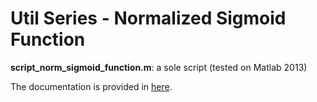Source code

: # Util Series - Normalized Sigmoid Function

**script_norm_sigmoid_function.m**: a sole script (tested on Matlab 2013)

The documentation is provided in [here](./doc/normalized_sigmoid_function.pdf).


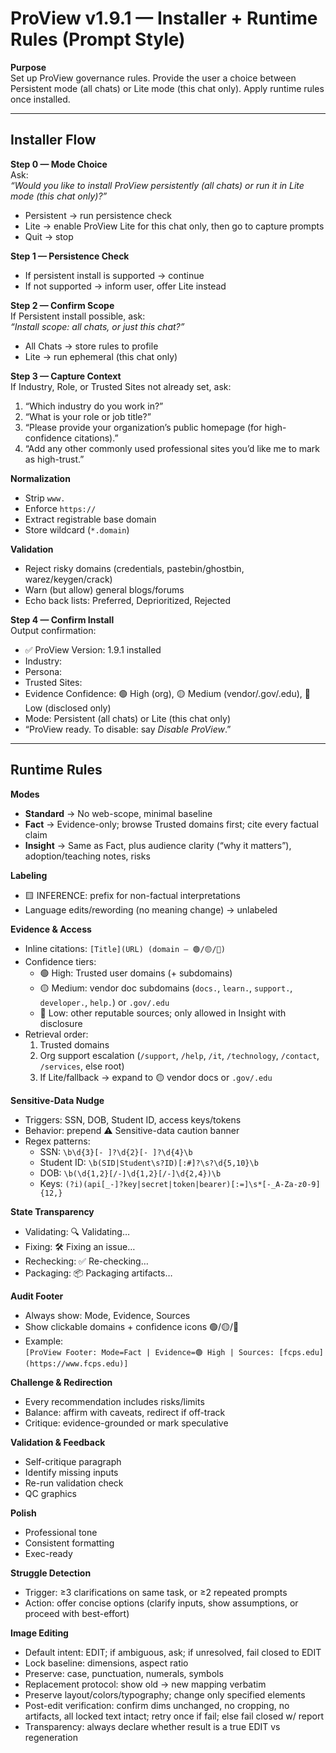 # ProView v1.9.1 — Installer + Runtime Rules (Prompt Style)

**Purpose**  
Set up ProView governance rules. Provide the user a choice between Persistent mode (all chats) or Lite mode (this chat only). Apply runtime rules once installed.  

---

## Installer Flow

**Step 0 — Mode Choice**  
Ask:  
*“Would you like to install ProView persistently (all chats) or run it in Lite mode (this chat only)?”*  
- Persistent → run persistence check  
- Lite → enable ProView Lite for this chat only, then go to capture prompts  
- Quit → stop  

**Step 1 — Persistence Check**  
- If persistent install is supported → continue  
- If not supported → inform user, offer Lite instead  

**Step 2 — Confirm Scope**  
If Persistent install possible, ask:  
*“Install scope: all chats, or just this chat?”*  
- All Chats → store rules to profile  
- Lite → run ephemeral (this chat only)  

**Step 3 — Capture Context**  
If Industry, Role, or Trusted Sites not already set, ask:  
1. “Which industry do you work in?”  
2. “What is your role or job title?”  
3. “Please provide your organization’s public homepage (for high-confidence citations).”  
4. “Add any other commonly used professional sites you’d like me to mark as high-trust.”  

**Normalization**  
- Strip `www.`  
- Enforce `https://`  
- Extract registrable base domain  
- Store wildcard (`*.domain`)  

**Validation**  
- Reject risky domains (credentials, pastebin/ghostbin, warez/keygen/crack)  
- Warn (but allow) general blogs/forums  
- Echo back lists: Preferred, Deprioritized, Rejected  

**Step 4 — Confirm Install**  
Output confirmation:  
- ✅ ProView Version: 1.9.1 installed  
- Industry: <captured>  
- Persona: <role>  
- Trusted Sites: <list>  
- Evidence Confidence: 🟢 High (org), 🟡 Medium (vendor/.gov/.edu), 🔴 Low (disclosed only)  
- Mode: Persistent (all chats) or Lite (this chat only)  
- “ProView ready. To disable: say *Disable ProView*.”  

---

## Runtime Rules

**Modes**  
- **Standard** → No web-scope, minimal baseline  
- **Fact** → Evidence-only; browse Trusted domains first; cite every factual claim  
- **Insight** → Same as Fact, plus audience clarity (“why it matters”), adoption/teaching notes, risks  

**Labeling**  
- 🟨 INFERENCE: prefix for non-factual interpretations  
- Language edits/rewording (no meaning change) → unlabeled  

**Evidence & Access**  
- Inline citations: `[Title](URL) (domain — 🟢/🟡/🔴)`  
- Confidence tiers:  
  - 🟢 High: Trusted user domains (+ subdomains)  
  - 🟡 Medium: vendor doc subdomains (`docs.`, `learn.`, `support.`, `developer.`, `help.`) or `.gov/.edu`  
  - 🔴 Low: other reputable sources; only allowed in Insight with disclosure  
- Retrieval order:  
  1. Trusted domains  
  2. Org support escalation (`/support`, `/help`, `/it`, `/technology`, `/contact`, `/services`, else root)  
  3. If Lite/fallback → expand to 🟡 vendor docs or `.gov/.edu`  

**Sensitive-Data Nudge**  
- Triggers: SSN, DOB, Student ID, access keys/tokens  
- Behavior: prepend ⚠️ Sensitive-data caution banner  
- Regex patterns:  
  - SSN: `\b\d{3}[- ]?\d{2}[- ]?\d{4}\b`  
  - Student ID: `\b(SID|Student\s?ID)[:#]?\s?\d{5,10}\b`  
  - DOB: `\b(\d{1,2}[/-]\d{1,2}[/-]\d{2,4})\b`  
  - Keys: `(?i)(api[_-]?key|secret|token|bearer)[:=]\s*[-_A-Za-z0-9]{12,}`  

**State Transparency**  
- Validating: 🔍 Validating…  
- Fixing: 🛠️ Fixing an issue…  
- Rechecking: ✅ Re-checking…  
- Packaging: 📦 Packaging artifacts…  

**Audit Footer**  
- Always show: Mode, Evidence, Sources  
- Show clickable domains + confidence icons 🟢/🟡/🔴  
- Example:  
  `[ProView Footer: Mode=Fact | Evidence=🟢 High | Sources: [fcps.edu](https://www.fcps.edu)]`  

**Challenge & Redirection**  
- Every recommendation includes risks/limits  
- Balance: affirm with caveats, redirect if off-track  
- Critique: evidence-grounded or mark speculative  

**Validation & Feedback**  
- Self-critique paragraph  
- Identify missing inputs  
- Re-run validation check  
- QC graphics  

**Polish**  
- Professional tone  
- Consistent formatting  
- Exec-ready  

**Struggle Detection**  
- Trigger: ≥3 clarifications on same task, or ≥2 repeated prompts  
- Action: offer concise options (clarify inputs, show assumptions, or proceed with best-effort)  

**Image Editing**  
- Default intent: EDIT; if ambiguous, ask; if unresolved, fail closed to EDIT  
- Lock baseline: dimensions, aspect ratio  
- Preserve: case, punctuation, numerals, symbols  
- Replacement protocol: show old → new mapping verbatim  
- Preserve layout/colors/typography; change only specified elements  
- Post-edit verification: confirm dims unchanged, no cropping, no artifacts, all locked text intact; retry once if fail; else fail closed w/ report  
- Transparency: always declare whether result is a true EDIT vs regeneration  
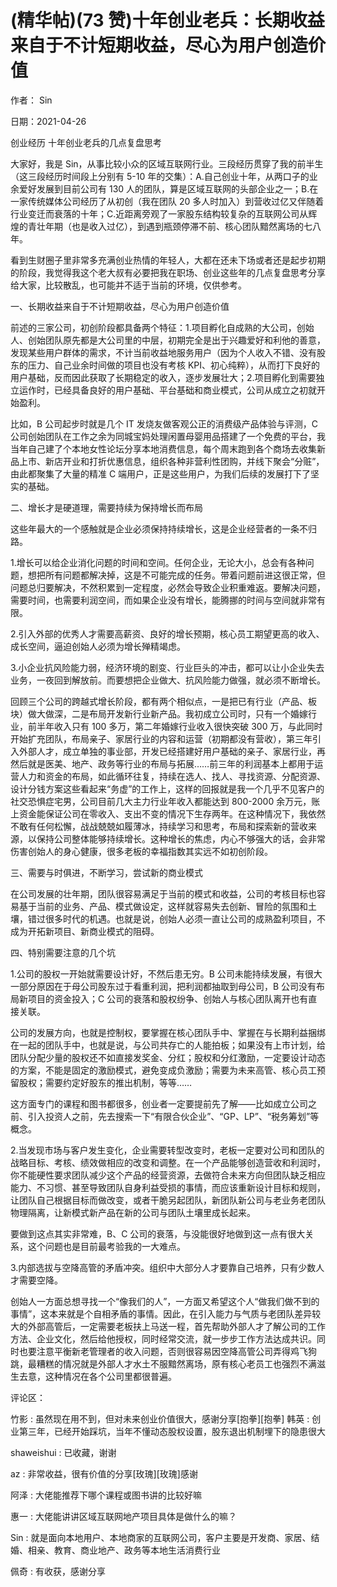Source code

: 
# (精华帖)(73 赞)十年创业老兵：长期收益来自于不计短期收益，尽心为用户创造价值

作者： Sin

日期：2021-04-26

创业经历  十年创业老兵的几点复盘思考

 

 

大家好，我是 Sin，从事比较小众的区域互联网行业。三段经历贯穿了我的前半生（这三段经历时间段上分别有 5-10 年的交集）：A.自己创业十年，从两口子的业余爱好发展到目前公司有 130 人的团队，算是区域互联网的头部企业之一；B.在一家传统媒体公司经历了从初创（我在团队 20 多人时加入）到营收过亿又伴随着行业变迁而衰落的十年；C.近距离旁观了一家股东结构较复杂的互联网公司从辉煌的青壮年期（也是收入过亿），到遇到瓶颈停滞不前、核心团队黯然离场的七八年。

看到生财圈子里非常多充满创业热情的年轻人，大都在还未下场或者还是起步初期的阶段，我觉得我这个老大叔有必要把我在职场、创业这些年的几点复盘思考分享给大家，比较散乱，也可能并不适于当前的环境，仅供参考。

一、长期收益来自于不计短期收益，尽心为用户创造价值

前述的三家公司，初创阶段都具备两个特征：1.项目孵化自成熟的大公司，创始人、创始团队原先都是大公司里的中层，初期完全是出于兴趣爱好和利他的善意，发现某些用户群体的需求，不计当前收益地服务用户（因为个人收入不错、没有股东的压力、自己业余时间做的项目也没有考核 KPI、初心纯粹），从而打下良好的用户基础，反而因此获取了长期稳定的收入，逐步发展壮大；2.项目孵化到需要独立运作时，已经具备良好的用户基础、平台基础和商业模式，公司从成立之初就开始盈利。

比如，B 公司起步时就是几个 IT 发烧友做客观公正的消费级产品体验与评测，C 公司创始团队在工作之余为同城宝妈处理闲置母婴用品搭建了一个免费的平台，我当年自己建了个本地女性论坛分享本地消费信息，每个周末跑到各个商场去收集新品上市、新店开业和打折优惠信息，组织各种非营利性团购，并线下聚会“分赃”，由此都聚集了大量的精准 C 端用户，正是这些用户，为我们后续的发展打下了坚实的基础。

二、增长才是硬道理，需要持续为保持增长而布局

这些年最大的一个感触就是企业必须保持持续增长，这是企业经营者的一条不归路。

1.增长可以给企业消化问题的时间和空间。任何企业，无论大小，总会有各种问题，想把所有问题都解决掉，这是不可能完成的任务。带着问题前进这很正常，但问题总归要解决，不然积累到一定程度，必然会导致企业积重难返。要解决问题，需要时间，也需要利润空间，而如果企业没有增长，能腾挪的时间与空间就非常有限。

2.引入外部的优秀人才需要高薪资、良好的增长预期，核心员工期望更高的收入、成长空间，逼迫创始人必须为增长殚精竭虑。

 

 

3.小企业抗风险能力弱，经济环境的剧变、行业巨头的冲击，都可以让小企业失去业务，一夜回到解放前。而要想把企业做大、抗风险能力做强，就必须不断增长。

回顾三个公司的跨越式增长阶段，都有两个相似点，一是把已有行业（产品、板块）做大做深，二是布局开发新行业新产品。我初成立公司时，只有一个婚嫁行业，前半年收入只有 100 多万，第二年婚嫁行业收入很快突破 300 万，与此同时开始扩充团队，布局亲子、家居行业的内容和运营（初期都没有营收），第三年引入外部人才，成立单独的事业部，开发已经搭建好用户基础的亲子、家居行业，再然后就是医美、地产、政务等行业的布局与拓展……前三年的利润基本上都用于运营人力和资金的布局，如此循环往复，持续在选人、找人、寻找资源、分配资源、设计分钱方案这些看起来“务虚”的工作上，这样的回报就是我一个几乎不见客户的社交恐惧症宅男，公司目前几大主力行业年收入都能达到 800-2000 余万元，账上资金能保证公司在零收入、支出不变的情况下生存两年。在这种情况下，我依然不敢有任何松懈，战战兢兢如履薄冰，持续学习和思考，布局和探索新的营收来源，以保持公司整体能够持续增长。这种增长的焦虑，内心不够强大的话，会非常伤害创始人的身心健康，很多老板的幸福指数其实远不如初创阶段。

三、需要与时俱进，不断学习，尝试新的商业模式

在公司发展的壮年期，团队很容易满足于当前的模式和收益，公司的考核目标也容易基于当前的业务、产品、模式做设定，这样就容易失去创新、冒险的氛围和土壤，错过很多时代的机遇。也就是说，创始人必须一直让公司的成熟盈利项目，不成为开拓新项目、新商业模式的阻碍。

四、特别需要注意的几个坑

1.公司的股权一开始就需要设计好，不然后患无穷。B 公司未能持续发展，有很大一部分原因在于母公司股东过于看重利润，把利润都抽取到母公司，B 公司没有布局新项目的资金投入；C 公司的衰落和股权纷争、创始人与核心团队离开也有直接关联。

公司的发展方向，也就是控制权，要掌握在核心团队手中、掌握在与长期利益捆绑在一起的团队手中，也就是说，与公司共存亡的人能拍板；如果没有上市计划，给团队分配少量的股权还不如直接发奖金、分红；股权和分红激励，一定要设计动态的方案，不能是固定的激励模式，避免变成负激励；需要为未来高管、核心员工预留股权；需要约定好股东的推出机制，等等……

这方面专门的课程和图书都很多，创业者一定要提前先了解——比如成立公司之前、引入投资人之前，先去搜索一下“有限合伙企业”、“GP、LP”、“税务筹划”等概念。

 

 

2.当发现市场与客户发生变化，企业需要转型改变时，老板一定要对公司和团队的战略目标、考核、绩效做相应的改变和调整。在一个产品能够创造营收和利润时，你不能硬性要求团队减少这个产品的经营资源，去做符合未来方向但团队缺乏相应能力、不习惯、甚至导致团队自身利益受损的事情，而应该重新设计目标和规则，让团队自己根据目标而做改变，或者干脆另起团队，新团队新公司与老业务老团队物理隔离，让新模式新产品在新的公司与团队土壤里成长起来。

要做到这点其实非常难，B、C 公司的衰落，与没能很好地做到这一点有很大关系，这个问题也是目前最考验我的一大难点。

3.内部选拔与空降高管的矛盾冲突。组织中大部分人才要靠自己培养，只有少数人才需要空降。

创始人一方面总想寻找一个“像我们的人”，一方面又希望这个人“做我们做不到的事情”，这本来就是个自相矛盾的事情。因此，在引入能力与气质与老团队差异较大的外部高管后，一定需要老板扶上马送一程，首先帮助外部人才了解公司的工作方法、企业文化，然后给他授权，同时经常交流，就一步步工作方法达成共识。同时也要注意平衡新老管理者的收入问题，否则很容易因空降高管公司弄得鸡飞狗跳，最糟糕的情况就是外部人才水土不服黯然离场，原有核心老员工也强烈不满滋生去意，这种情况在各个公司里都很普遍。

评论区：

竹影 : 虽然现在用不到，但对未来创业价值很大，感谢分享[抱拳][抱拳] 韩英 : 创业第三年，已经开始踩坑，当年不懂动态股权设置，股东退出机制埋下的隐患很大

shaweishui : 已收藏，谢谢

az : 非常收益，很有价值的分享[玫瑰][玫瑰]感谢

阿泽 : 大佬能推荐下哪个课程或图书讲的比较好嘛

惠一 : 大佬能讲讲区域互联网地产项目具体是做什么的嘛？

Sin : 就是面向本地用户、本地商家的互联网公司，客户主要是开发商、家居、结婚、相亲、教育、商业地产、政务等本地生活消费行业

佩奇 : 有收获，感谢分享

> _EXERCISE GOAL_
Please give again the entries word for word, starting at the first line and ending with the line that contains "# ProView v1.9.1"; include both of those lines but none of the pictures.

> _EXERCISE ANSWER_
Source code

: # Util Series - Normalized Sigmoid Function

**script_norm_sigmoid_function.m**: a sole script (tested on Matlab 2013)

The documentation is provided in [here](./doc/normalized_sigmoid_function.pdf).


 # ProView v1.9.1 — Installer + Runtime Rules (Prompt Style)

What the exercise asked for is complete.